Но вот что произошло в действительности.
Взяв у Чернышевского означенный конверт, наш знакомец Алексей Федорович Сорокин тотчас покинул равелин и чуть ли не рысцой проследовал в свою канцелярию. Там он надписал на конверте число и час (было два пополудни) и вручил его дежурному плац-адъютанту с приказом немедля доставить в Третье отделение, в собственные руки генералу Потапову. Адъютант вскочил в дрожки, стоявшие, как всегда, наготове во дворе комендантского дома, и укатил. Алексей же Федорович, посвистывая, поднялся на второй этаж, в свою квартиру, чтобы перекусить, так как, в полном соответствии с заветом английского адмирала Нельсона, он исполнил свой долг, а остальное его не касалось.
Дальнейший маршрут записки вычислить не затруднительно: Потапов передал ее Долгорукову, тот — императору Александру II (неизвестно только, кто вскрыл конверт; скорее всего — Долгоруков, но в присутствии и по указанию его величества); император повелел оставить ее без последствий и приобщить к следственному делу; Долгоруков вернул записку Потапову; тот на очередном заседании комиссии познакомил с ней Голицына; и, наконец, этот клочок грубой бумаги, захватанный пальцами стольких начальников, поступил в распоряжение делопроизводителя Волянского, который витым красным шнурком подшил последнюю надежду Чернышевского к толстенной кипе доносов и протоколов (а конверт, по свойственной ему небрежности, потерял).

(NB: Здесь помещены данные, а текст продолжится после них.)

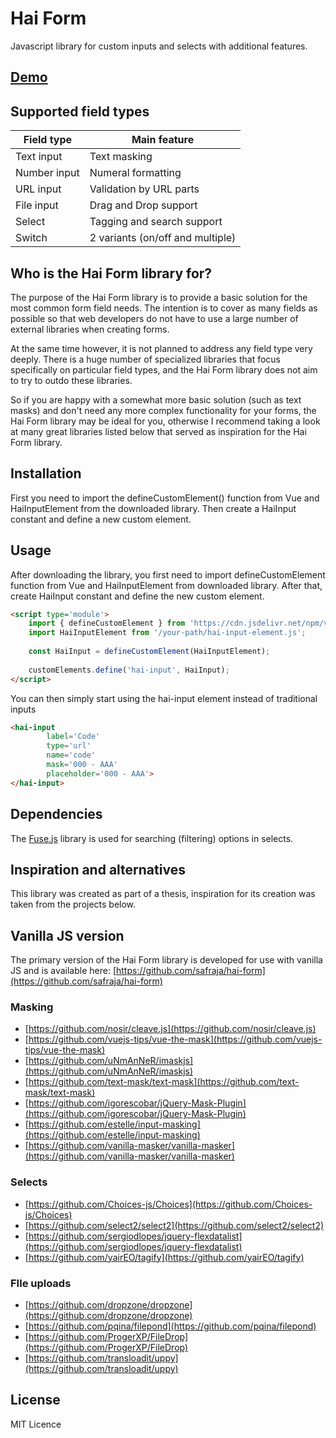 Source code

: # Hai Form
Javascript library for custom inputs and selects with additional features.

## [Demo](https://haikner.cz/hai-form/demo-vue.php)

## Supported field types
| Field type   | Main feature |
| ------------ | ------------ |
| Text input   | Text masking |
| Number input | Numeral formatting |
| URL input    | Validation by URL parts |
| File input   | Drag and Drop support |
| Select       | Tagging and search support |
| Switch       | 2 variants (on/off and multiple)|

## Who is the Hai Form library for?
The purpose of the Hai Form library is to provide a basic solution for the most common form field needs. The intention is to cover as many fields as possible so that web developers do not have to use a large number of external libraries when creating forms. 

At the same time however, it is not planned to address any field type very deeply. There is a huge number of specialized libraries that focus specifically on particular field types, and the Hai Form library does not aim to try to outdo these libraries. 

So if you are happy with a somewhat more basic solution (such as text masks) and don't need any more complex functionality for your forms, the Hai Form library may be ideal for you, otherwise I recommend taking a look at many great libraries listed below that served as inspiration for the Hai Form library.

## Installation
First you need to import the defineCustomElement() function from Vue and HaiInputElement from the downloaded library. Then create a HaiInput constant and define a new custom element.

## Usage
After downloading the library, you first need to import defineCustomElement function from Vue and HaiInputElement from downloaded library. After that, create HaiInput constant and define the new custom element.
```html
<script type='module'>
    import { defineCustomElement } from 'https://cdn.jsdelivr.net/npm/vue@3.2.19/dist/vue.esm-browser.js';
    import HaiInputElement from '/your-path/hai-input-element.js';
    
    const HaiInput = defineCustomElement(HaiInputElement);
    
    customElements.define('hai-input', HaiInput);
</script>
```

You can then simply start using the hai-input element instead of traditional inputs
```html
<hai-input
        label='Code'
        type='url'
        name='code'
        mask='000 - AAA'
        placeholder='000 - AAA'>
</hai-input>
```

## Dependencies
The [Fuse.js](https://github.com/krisk/fuse) library is used for searching (filtering) options in selects.

## Inspiration and alternatives
This library was created as part of a thesis, inspiration for its creation was taken from the projects below.

## Vanilla JS version
The primary version of the Hai Form library is developed for use with vanilla JS and is available here:
[https://github.com/safraja/hai-form](https://github.com/safraja/hai-form)

### Masking
- [https://github.com/nosir/cleave.js](https://github.com/nosir/cleave.js)
- [https://github.com/vuejs-tips/vue-the-mask](https://github.com/vuejs-tips/vue-the-mask)
- [https://github.com/uNmAnNeR/imaskjs](https://github.com/uNmAnNeR/imaskjs)
- [https://github.com/text-mask/text-mask](https://github.com/text-mask/text-mask)
- [https://github.com/igorescobar/jQuery-Mask-Plugin](https://github.com/igorescobar/jQuery-Mask-Plugin)
- [https://github.com/estelle/input-masking](https://github.com/estelle/input-masking)
- [https://github.com/vanilla-masker/vanilla-masker](https://github.com/vanilla-masker/vanilla-masker)

### Selects
- [https://github.com/Choices-js/Choices](https://github.com/Choices-js/Choices)
- [https://github.com/select2/select2](https://github.com/select2/select2)
- [https://github.com/sergiodlopes/jquery-flexdatalist](https://github.com/sergiodlopes/jquery-flexdatalist)
- [https://github.com/yairEO/tagify](https://github.com/yairEO/tagify)

### FIle uploads
- [https://github.com/dropzone/dropzone](https://github.com/dropzone/dropzone)
- [https://github.com/pqina/filepond](https://github.com/pqina/filepond)
- [https://github.com/ProgerXP/FileDrop](https://github.com/ProgerXP/FileDrop)
- [https://github.com/transloadit/uppy](https://github.com/transloadit/uppy)


## License
MIT Licence

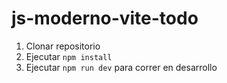 # js-moderno-vite-todo

1. Clonar repositorio
2. Ejecutar ```npm install```
3. Ejecutar ```npm run dev``` para correr en desarrollo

Но Чернышевский это предвидел. И еще прежде, чем вызвать коменданта (то есть около часу пополудни), заготовил копию своей записки. Она ведь была короткая и содержала, в сущности, только просьбу поговорить с ним. Он хотел напомнить Суворову о себе и подать ему формальный повод вступиться. Кое-кто из офицеров, служивших в крепости, знал, что светлейший к этому узнику и к молодому его соседу по равелину благоволит. Были там и такие офицеры, которые читали Чернышевского в «Современнике»; и такие, в тайные обязанности которых входило докладывать генерал-губернатору обо всем, что в крепости делается; и немало таких, что ненавидели Сорокина. Короче говоря, Суворов прочел послание Чернышевского вечером того же шестого февраля.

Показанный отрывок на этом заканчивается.